1. Executive Summary
In banking operations, teams often act as the "human API" between legacy systems. For Check Exception Resolution, analysts must bridge IBM reports, Fiserv image repositories, ledgers, and CRM platforms.
This spec outlines a unified architecture designed to eliminate this fragmented process. By ingesting reports, fetching images, and automating financial posting, this system isolates the human review element and eliminates up to 2.5 hours of daily administrative waste.
2. The Problem: "Human API" Fragmentation
The current workflow requires analysts to act as transcribers across platforms:
- Report & Image Prep (1 to 1.5 Hours): Analysts pull daily CSV reports from IBM mainframes, format them in Excel, and log into Fiserv to pull check images.
- Posting & CRM Notation (2.5 to 4 Hours): The analyst logs into a ledger to post corrections, then logs into the CRM to paste memos.

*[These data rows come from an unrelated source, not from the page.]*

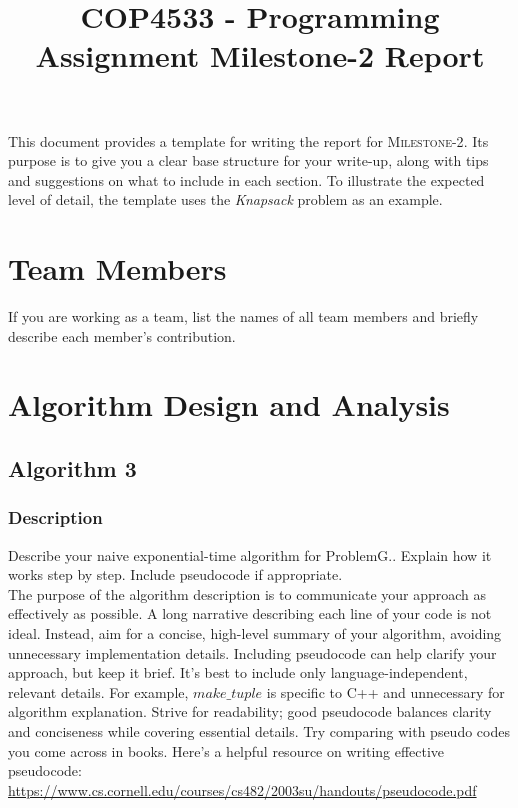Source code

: \documentclass{article}
\begin{document}
\title{COP4533 - Programming Assignment Milestone-2 Report}
\date{}
\maketitle
{\color{red}
This document provides a template for writing the report for \textsc{Milestone-2}.  
Its purpose is to give you a clear base structure for your write-up, along with tips and suggestions on what to include in each section.  
To illustrate the expected level of detail, the template uses the \textit{Knapsack} problem as an example. 
}

\section{Team Members}
{\color{red} If you are working as a team, list the names of all team members and briefly describe each member's contribution.}

\section{Algorithm Design and Analysis}

\subsection{Algorithm 3}

\subsubsection{Description}
{\color{red} Describe your naive exponential-time algorithm for ProblemG.. Explain how it works step by step. Include pseudocode if appropriate.\\

The purpose of the algorithm description is to communicate your approach as effectively as possible. A long narrative describing each line of your code is not ideal. Instead, aim for a concise, high-level summary of your algorithm, avoiding unnecessary implementation details. Including pseudocode can help clarify your approach, but keep it brief. It’s best to include only language-independent, relevant details. For example, $make\_tuple$ is specific to C++ and unnecessary for algorithm explanation. Strive for readability; good pseudocode balances clarity and conciseness while covering essential details. Try comparing with pseudo codes you come across in books. Here’s a helpful resource on writing effective pseudocode: 
 \url{https://www.cs.cornell.edu/courses/cs482/2003su/handouts/pseudocode.pdf}
}
\end{document}
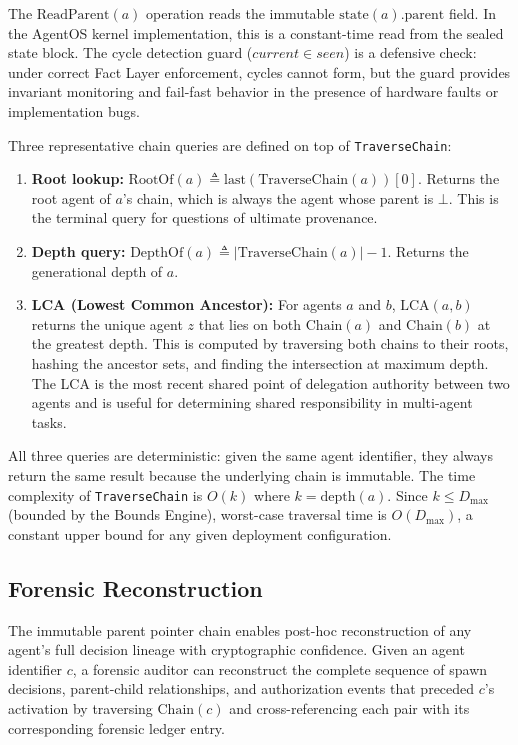 \bigskip
The $\text{ReadParent}(a)$ operation reads the immutable $\text{state}(a).\text{parent}$ field. In the AgentOS kernel implementation, this is a constant-time read from the sealed state block. The cycle detection guard ($current \in seen$) is a defensive check: under correct Fact Layer enforcement, cycles cannot form, but the guard provides invariant monitoring and fail-fast behavior in the presence of hardware faults or implementation bugs.

Three representative chain queries are defined on top of \texttt{TraverseChain}:

\begin{enumerate}
    \item \textbf{Root lookup:} $\text{RootOf}(a) \triangleq \text{last}(\text{TraverseChain}(a))[0]$. Returns the root agent of $a$'s chain, which is always the agent whose parent is $\bot$. This is the terminal query for questions of ultimate provenance.
    \item \textbf{Depth query:} $\text{DepthOf}(a) \triangleq |\text{TraverseChain}(a)| - 1$. Returns the generational depth of $a$.
    \item \textbf{LCA (Lowest Common Ancestor):} For agents $a$ and $b$, $\text{LCA}(a, b)$ returns the unique agent $z$ that lies on both $\text{Chain}(a)$ and $\text{Chain}(b)$ at the greatest depth. This is computed by traversing both chains to their roots, hashing the ancestor sets, and finding the intersection at maximum depth. The LCA is the most recent shared point of delegation authority between two agents and is useful for determining shared responsibility in multi-agent tasks.
\end{enumerate}

All three queries are deterministic: given the same agent identifier, they always return the same result because the underlying chain is immutable. The time complexity of \texttt{TraverseChain} is $O(k)$ where $k = \text{depth}(a)$. Since $k \leq D_{\max}$ (bounded by the Bounds Engine), worst-case traversal time is $O(D_{\max})$, a constant upper bound for any given deployment configuration.

\subsection{Forensic Reconstruction}\label{sec:forensic-reconstruction}

The immutable parent pointer chain enables post-hoc reconstruction of any agent's full decision lineage with cryptographic confidence. Given an agent identifier $c$, a forensic auditor can reconstruct the complete sequence of spawn decisions, parent-child relationships, and authorization events that preceded $c$'s activation by traversing $\text{Chain}(c)$ and cross-referencing each pair with its corresponding forensic ledger entry.

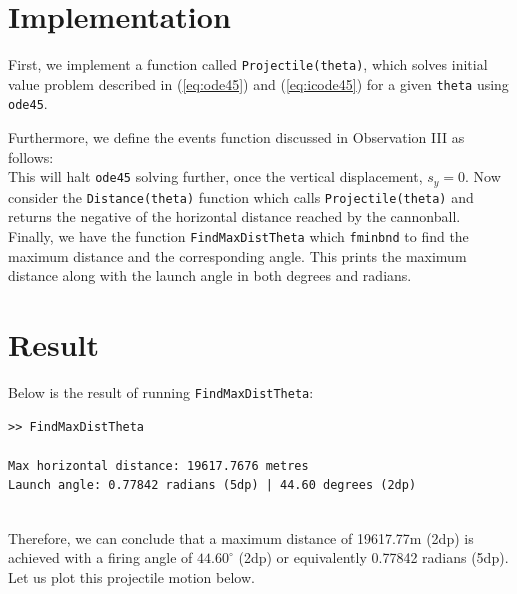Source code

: \documentclass[11pt]{report}
\begin{document}
\section{Implementation}
First, we implement a function called \texttt{Projectile(theta)}, which solves initial value problem described in (\ref{eq:ode45}) and (\ref{eq:icode45}) for a given \texttt{theta} using \texttt{ode45}.



Furthermore, we define the events function discussed in Observation III as follows:\\



This will halt \texttt{ode45} solving further, once the vertical displacement, $s_y=0$. Now consider the \texttt{Distance(theta)} function which calls \texttt{Projectile(theta)} and returns the negative of the horizontal distance reached by the cannonball.\\




Finally, we have the function \texttt{FindMaxDistTheta} which \texttt{fminbnd} to find the maximum distance and the corresponding angle. This prints the maximum distance along with the launch angle in both degrees and radians.


\section{Result}
Below is the result of running \texttt{FindMaxDistTheta}:

\begin{lstlisting}
>> FindMaxDistTheta

Max horizontal distance: 19617.7676 metres
Launch angle: 0.77842 radians (5dp) | 44.60 degrees (2dp)
\end{lstlisting}
\ \\
Therefore, we can conclude that a maximum distance of 19617.77m (2dp) is achieved with a firing angle of $44.60^{\circ}$ (2dp) or equivalently 0.77842 radians (5dp). Let us plot this projectile motion below.
\end{document}
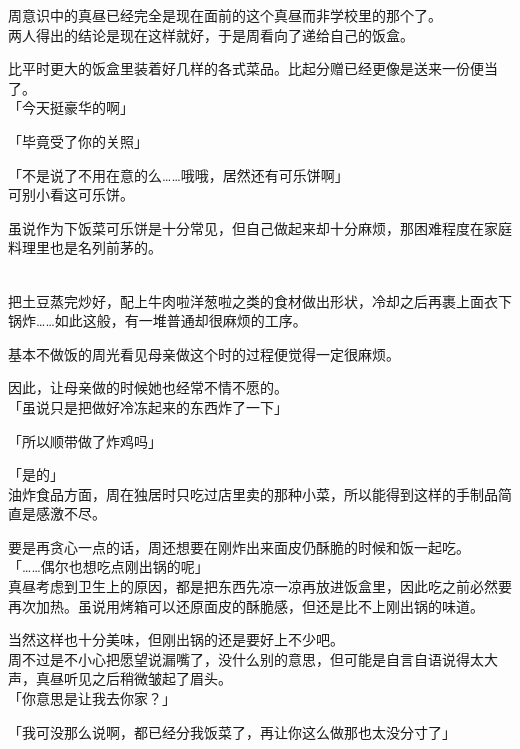 周意识中的真昼已经完全是现在面前的这个真昼而非学校里的那个了。\\

两人得出的结论是现在这样就好，于是周看向了递给自己的饭盒。

比平时更大的饭盒里装着好几样的各式菜品。比起分赠已经更像是送来一份便当了。\\

「今天挺豪华的啊」

「毕竟受了你的关照」

「不是说了不用在意的么……哦哦，居然还有可乐饼啊」\\

可别小看这可乐饼。

虽说作为下饭菜可乐饼是十分常见，但自己做起来却十分麻烦，那困难程度在家庭料理里也是名列前茅的。\\　%

把土豆蒸完炒好，配上牛肉啦洋葱啦之类的食材做出形状，冷却之后再裹上面衣下锅炸……如此这般，有一堆普通却很麻烦的工序。

基本不做饭的周光看见母亲做这个时的过程便觉得一定很麻烦。

因此，让母亲做的时候她也经常不情不愿的。\\

「虽说只是把做好冷冻起来的东西炸了一下」

「所以顺带做了炸鸡吗」

「是的」\\%

油炸食品方面，周在独居时只吃过店里卖的那种小菜，所以能得到这样的手制品简直是感激不尽。

要是再贪心一点的话，周还想要在刚炸出来面皮仍酥脆的时候和饭一起吃。\\

「……偶尔也想吃点刚出锅的呢」\\

真昼考虑到卫生上的原因，都是把东西先凉一凉再放进饭盒里，因此吃之前必然要再次加热。虽说用烤箱可以还原面皮的酥脆感，但还是比不上刚出锅的味道。

当然这样也十分美味，但刚出锅的还是要好上不少吧。\\

周不过是不小心把愿望说漏嘴了，没什么别的意思，但可能是自言自语说得太大声，真昼听见之后稍微皱起了眉头。\\%

「你意思是让我去你家？」

「我可没那么说啊，都已经分我饭菜了，再让你这么做那也太没分寸了」\\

This takes ~2m per item across 70 to 120 items daily.
- Cognitive Review: Visually reviewing the account and check image for accuracy takes ~2m per item. This is the only step that requires human intelligence.
Conclusion: Over 5 hours of an analyst's day are wasted on administrative transcription, capping capacity and guaranteeing errors.
3. The Proposed Architectural Solution
3.1 Automated Data & Image Ingestion
Instead of formatting spreadsheets, the engine features an ingestion layer that parses raw mainframe CSVs. Using backend APIs, it fetches the corresponding check images and pre-loads them into a unified queue. The analyst arrives to a fully populated dashboard.
3.2 "One-Click" Execution
The architecture shifts the analyst's role to decision making. Once they verify the discrepancy, they click a single "Post & Resolve" button. The system triggers dual payloads to the ledger and the CRM instantly.
4. Business Impact & Efficiency Scaling
Time Reclaimed
1.0 to 2.5 Hours / Day
Eliminates morning prep and manual posting/CRM overhead.
Workflow Shift
100% Decision Focused
Automates data layers so the analyst only performs the 2-minute visual validation.